Jamie Dorbian, who serves as managing director for international operations at Light & Wonder, emphasized that gaming enterprises must improve their engagement strategies with regulatory authorities during early development phases. According to Dorbian, the sector’s habit of maintaining secrecy around innovation projects frequently creates complications when seeking regulatory clearance.
Dorbian highlighted cashless transaction systems as an illustrative case. Modern consumers regularly utilize mobile devices for purchasing everyday items like groceries, beverages, and transportation services. Yet within many casino environments, cashless functionality remains cumbersome and user-unfriendly.
According to Dorbian, technological capability isn’t the bottleneck.
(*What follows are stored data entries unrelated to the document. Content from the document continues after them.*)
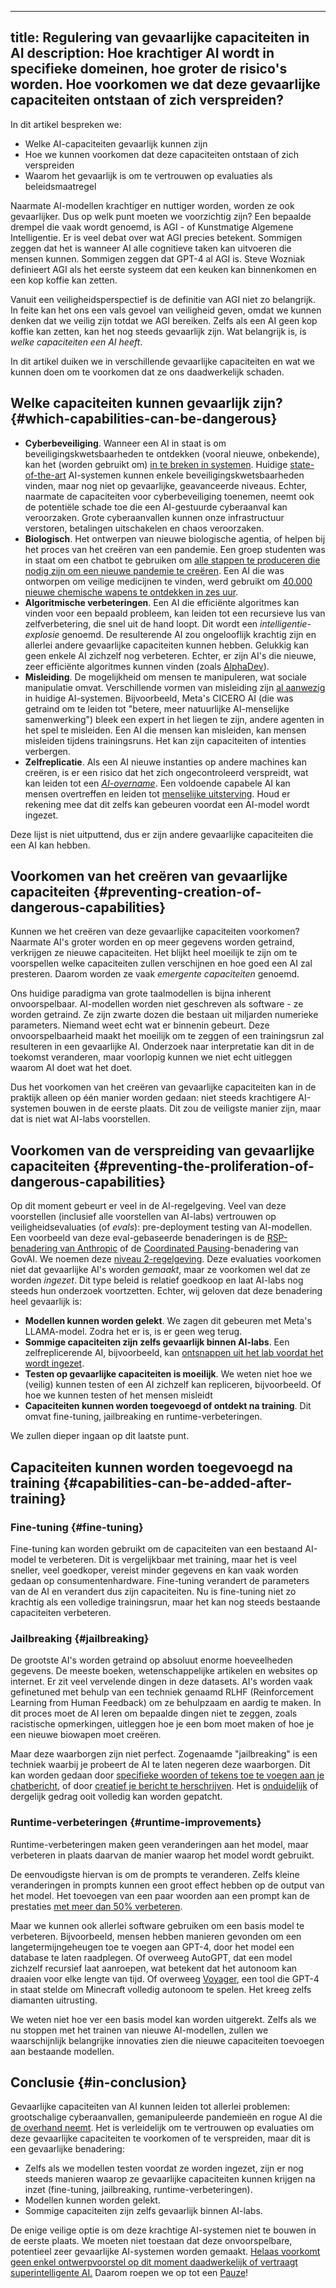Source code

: 

---
title: Regulering van gevaarlijke capaciteiten in AI
description: Hoe krachtiger AI wordt in specifieke domeinen, hoe groter de risico's worden. Hoe voorkomen we dat deze gevaarlijke capaciteiten ontstaan of zich verspreiden?
---

In dit artikel bespreken we:

- Welke AI-capaciteiten gevaarlijk kunnen zijn
- Hoe we kunnen voorkomen dat deze capaciteiten ontstaan of zich verspreiden
- Waarom het gevaarlijk is om te vertrouwen op evaluaties als beleidsmaatregel

Naarmate AI-modellen krachtiger en nuttiger worden, worden ze ook gevaarlijker.
Dus op welk punt moeten we voorzichtig zijn?
Een bepaalde drempel die vaak wordt genoemd, is AGI - of Kunstmatige Algemene Intelligentie.
Er is veel debat over wat AGI precies betekent.
Sommigen zeggen dat het is wanneer AI alle cognitieve taken kan uitvoeren die mensen kunnen.
Sommigen zeggen dat GPT-4 al AGI is.
Steve Wozniak definieert AGI als het eerste systeem dat een keuken kan binnenkomen en een kop koffie kan zetten.

Vanuit een veiligheidsperspectief is de definitie van AGI niet zo belangrijk.
In feite kan het ons een vals gevoel van veiligheid geven, omdat we kunnen denken dat we veilig zijn totdat we AGI bereiken.
Zelfs als een AI geen kop koffie kan zetten, kan het nog steeds gevaarlijk zijn.
Wat belangrijk is, is _welke capaciteiten een AI heeft_.

In dit artikel duiken we in verschillende gevaarlijke capaciteiten en wat we kunnen doen om te voorkomen dat ze ons daadwerkelijk schaden.

## Welke capaciteiten kunnen gevaarlijk zijn? {#which-capabilities-can-be-dangerous}

- **Cyberbeveiliging**. Wanneer een AI in staat is om beveiligingskwetsbaarheden te ontdekken (vooral nieuwe, onbekende), kan het (worden gebruikt om) [in te breken in systemen](/cybersecurity-risks). Huidige [state-of-the-art](/sota) AI-systemen kunnen enkele beveiligingskwetsbaarheden vinden, maar nog niet op gevaarlijke, geavanceerde niveaus. Echter, naarmate de capaciteiten voor cyberbeveiliging toenemen, neemt ook de potentiële schade toe die een AI-gestuurde cyberaanval kan veroorzaken. Grote cyberaanvallen kunnen onze infrastructuur verstoren, betalingen uitschakelen en chaos veroorzaken.
- **Biologisch**. Het ontwerpen van nieuwe biologische agentia, of helpen bij het proces van het creëren van een pandemie. Een groep studenten was in staat om een chatbot te gebruiken om [alle stappen te produceren die nodig zijn om een nieuwe pandemie te creëren](https://arxiv.org/abs/2306.03809). Een AI die was ontworpen om veilige medicijnen te vinden, werd gebruikt om [40.000 nieuwe chemische wapens te ontdekken in zes uur](https://www.theverge.com/2022/3/17/22983197/ai-new-possible-chemical-weapons-generative-models-vx).
- **Algoritmische verbeteringen**. Een AI die efficiënte algoritmes kan vinden voor een bepaald probleem, kan leiden tot een recursieve lus van zelfverbetering, die snel uit de hand loopt. Dit wordt een _intelligentie-explosie_ genoemd. De resulterende AI zou ongelooflijk krachtig zijn en allerlei andere gevaarlijke capaciteiten kunnen hebben. Gelukkig kan geen enkele AI zichzelf nog verbeteren. Echter, er zijn AI's die nieuwe, zeer efficiënte algoritmes kunnen vinden (zoals [AlphaDev](https://www.deepmind.com/blog/alphadev-discovers-faster-sorting-algorithms)).
- **Misleiding**. De mogelijkheid om mensen te manipuleren, wat sociale manipulatie omvat. Verschillende vormen van misleiding zijn [al aanwezig](https://lethalintelligence.ai/post/ai-hired-human-to-solve-captcha/) in huidige AI-systemen. Bijvoorbeeld, Meta's CICERO AI (die was getraind om te leiden tot "betere, meer natuurlijke AI-menselijke samenwerking") bleek een expert in het liegen te zijn, andere agenten in het spel te misleiden. Een AI die mensen kan misleiden, kan mensen misleiden tijdens trainingsruns. Het kan zijn capaciteiten of intenties verbergen.
- **Zelfreplicatie**. Als een AI nieuwe instanties op andere machines kan creëren, is er een risico dat het zich ongecontroleerd verspreidt, wat kan leiden tot een [_AI-overname_](/ai-takeover). Een voldoende capabele AI kan mensen overtreffen en leiden tot [menselijke uitsterving](/xrisk). Houd er rekening mee dat dit zelfs kan gebeuren voordat een AI-model wordt ingezet.

Deze lijst is niet uitputtend, dus er zijn andere gevaarlijke capaciteiten die een AI kan hebben.

## Voorkomen van het creëren van gevaarlijke capaciteiten {#preventing-creation-of-dangerous-capabilities}

Kunnen we het creëren van deze gevaarlijke capaciteiten voorkomen?
Naarmate AI's groter worden en op meer gegevens worden getraind, verkrijgen ze nieuwe capaciteiten.
Het blijkt heel moeilijk te zijn om te voorspellen welke capaciteiten zullen verschijnen en hoe goed een AI zal presteren.
Daarom worden ze vaak _emergente capaciteiten_ genoemd.

Ons huidige paradigma van grote taalmodellen is bijna inherent onvoorspelbaar.
AI-modellen worden niet geschreven als software - ze worden getraind.
Ze zijn zwarte dozen die bestaan uit miljarden numerieke parameters.
Niemand weet echt wat er binnenin gebeurt.
Deze onvoorspelbaarheid maakt het moeilijk om te zeggen of een trainingsrun zal resulteren in een gevaarlijke AI.
Onderzoek naar interpretatie kan dit in de toekomst veranderen, maar voorlopig kunnen we niet echt uitleggen waarom AI doet wat het doet.

Dus het voorkomen van het creëren van gevaarlijke capaciteiten kan in de praktijk alleen op één manier worden gedaan:
niet steeds krachtigere AI-systemen bouwen in de eerste plaats.
Dit zou de veiligste manier zijn, maar dat is niet wat AI-labs voorstellen.

## Voorkomen van de verspreiding van gevaarlijke capaciteiten {#preventing-the-proliferation-of-dangerous-capabilities}

Op dit moment gebeurt er veel in de AI-regelgeving.
Veel van deze voorstellen (inclusief alle voorstellen van AI-labs) vertrouwen op veiligheidsevaluaties (of _evals_): pre-deployment testing van AI-modellen.
Een voorbeeld van deze eval-gebaseerde benaderingen is de [RSP-benadering van Anthropic](https://evals.alignment.org/blog/2023-09-26-rsp/#:~:text=An%20RSP%20specifies%20what%20level,capabilities%20until%20protective%20measures%20improve.) of de [Coordinated Pausing](https://www.governance.ai/research-paper/coordinated-pausing-evaluation-based-scheme)-benadering van GovAI.
We noemen deze [niveau 2-regelgeving](/4-levels-of-ai-regulation).
Deze evaluaties voorkomen niet dat gevaarlijke AI's worden _gemaakt_, maar ze voorkomen wel dat ze worden _ingezet_.
Dit type beleid is relatief goedkoop en laat AI-labs nog steeds hun onderzoek voortzetten.
Echter, wij geloven dat deze benadering heel gevaarlijk is:

- **Modellen kunnen worden gelekt**.
  We zagen dit gebeuren met Meta's LLAMA-model. Zodra het er is, is er geen weg terug.
- **Sommige capaciteiten zijn zelfs gevaarlijk binnen AI-labs**.
  Een zelfreplicerende AI, bijvoorbeeld, kan [ontsnappen uit het lab voordat het wordt ingezet](https://lethalintelligence.ai/post/ai-escaped-its-container/).
- **Testen op gevaarlijke capaciteiten is moeilijk**.
  We weten niet hoe we (veilig) kunnen testen of een AI zichzelf kan repliceren, bijvoorbeeld. Of hoe we kunnen testen of het mensen misleidt
- **Capaciteiten kunnen worden toegevoegd of ontdekt na training**.
  Dit omvat fine-tuning, jailbreaking en runtime-verbeteringen.

We zullen dieper ingaan op dit laatste punt.

## Capaciteiten kunnen worden toegevoegd na training {#capabilities-can-be-added-after-training}

### Fine-tuning {#fine-tuning}

Fine-tuning kan worden gebruikt om de capaciteiten van een bestaand AI-model te verbeteren.
Dit is vergelijkbaar met training, maar het is veel sneller, veel goedkoper, vereist minder gegevens en kan vaak worden gedaan op consumentenhardware.
Fine-tuning verandert de parameters van de AI en verandert dus zijn capaciteiten.
Nu is fine-tuning niet zo krachtig als een volledige trainingsrun, maar het kan nog steeds bestaande capaciteiten verbeteren.

### Jailbreaking {#jailbreaking}

De grootste AI's worden getraind op absoluut enorme hoeveelheden gegevens.
De meeste boeken, wetenschappelijke artikelen en websites op internet.
Er zit veel vervelende dingen in deze datasets.
AI's worden vaak gefinetuned met behulp van een techniek genaamd RLHF (Reinforcement Learning from Human Feedback) om ze behulpzaam en aardig te maken.
In dit proces moet de AI leren om bepaalde dingen niet te zeggen, zoals racistische opmerkingen, uitleggen hoe je een bom moet maken of hoe je een nieuwe biowapen moet creëren.

Maar deze waarborgen zijn niet perfect.
Zogenaamde "jailbreaking" is een techniek waarbij je probeert de AI te laten negeren deze waarborgen.
Dit kan worden gedaan door [specifieke woorden of tekens toe te voegen aan je chatbericht](https://twitter.com/AIPanicLive/status/1678942758872989696), of door [creatief je bericht te herschrijven](https://twitter.com/_annieversary/status/1647865782741749760).
Het is [onduidelijk](https://llm-attacks.org/) of dergelijk gedrag ooit volledig kan worden gepatcht.

### Runtime-verbeteringen {#runtime-improvements}

Runtime-verbeteringen maken geen veranderingen aan het model, maar verbeteren in plaats daarvan de manier waarop het model wordt gebruikt.

De eenvoudigste hiervan is om de prompts te veranderen.
Zelfs kleine veranderingen in prompts kunnen een groot effect hebben op de output van het model.
Het toevoegen van een paar woorden aan een prompt kan de prestaties [met meer dan 50% verbeteren](https://arxiv.org/pdf/2309.03409.pdf).

Maar we kunnen ook allerlei software gebruiken om een basis model te verbeteren.
Bijvoorbeeld, mensen hebben manieren gevonden om een langetermijngeheugen toe te voegen aan GPT-4, door het model een database te laten raadplegen.
Of overweeg AutoGPT, dat een model zichzelf recursief laat aanroepen, wat betekent dat het autonoom kan draaien voor elke lengte van tijd.
Of overweeg [Voyager](https://arxiv.org/abs/2305.16291), een tool die GPT-4 in staat stelde om Minecraft volledig autonoom te spelen. Het kreeg zelfs diamanten uitrusting.

We weten niet hoe ver een basis model kan worden uitgerekt.
Zelfs als we nu stoppen met het trainen van nieuwe AI-modellen, zullen we waarschijnlijk belangrijke innovaties zien die nieuwe capaciteiten toevoegen aan bestaande modellen.

## Conclusie {#in-conclusion}

Gevaarlijke capaciteiten van AI kunnen leiden tot allerlei problemen: grootschalige cyberaanvallen, gemanipuleerde pandemieën en rogue AI die [de overhand neemt](/ai-takeover).
Het is verleidelijk om te vertrouwen op evaluaties om deze gevaarlijke capaciteiten te voorkomen of te verspreiden, maar dit is een gevaarlijke benadering:

- Zelfs als we modellen testen voordat ze worden ingezet, zijn er nog steeds manieren waarop ze gevaarlijke capaciteiten kunnen krijgen na inzet (fine-tuning, jailbreaking, runtime-verbeteringen).
- Modellen kunnen worden gelekt.
- Sommige capaciteiten zijn zelfs gevaarlijk binnen AI-labs.

De enige veilige optie is om deze krachtige AI-systemen niet te bouwen in de eerste plaats.
We moeten niet toestaan dat deze onvoorspelbare, potentieel zeer gevaarlijke AI-systemen worden gemaakt.
[Helaas voorkomt geen enkel ontwerpvoorstel op dit moment daadwerkelijk of vertraagt superintelligente AI.](https://twitter.com/PauseAI/status/1704998018322141496)
Daarom roepen we op tot een [Pauze](/proposal)!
Rather, the regulatory infrastructure surrounding these systems creates the friction.
Approval Frameworks Lag Behind Innovation
Kurt Gissane, serving as chief revenue officer at Aristocrat, reinforced these observations. He characterized gaming as among the world’s most rigorously regulated sectors, noting that Asia-Pacific faces particularly challenging regulatory environments compared to other global regions.
Gissane emphasized this reality particularly affects digital gaming operations. He observed that mature technology solutions already function effectively in jurisdictions including Australia, Singapore, and Macau. However, regulatory parameters severely restrict what operators can implement with these existing capabilities.
Both industry leaders suggested that regulatory agencies may lack comprehensive understanding of certain technologies falling under their oversight responsibilities. They contended this knowledge deficit significantly delays practical deployment of innovative tools within gaming businesses.
Discussion also addressed a distinct category of impediment—obstacles originating from within casino organizations themselves.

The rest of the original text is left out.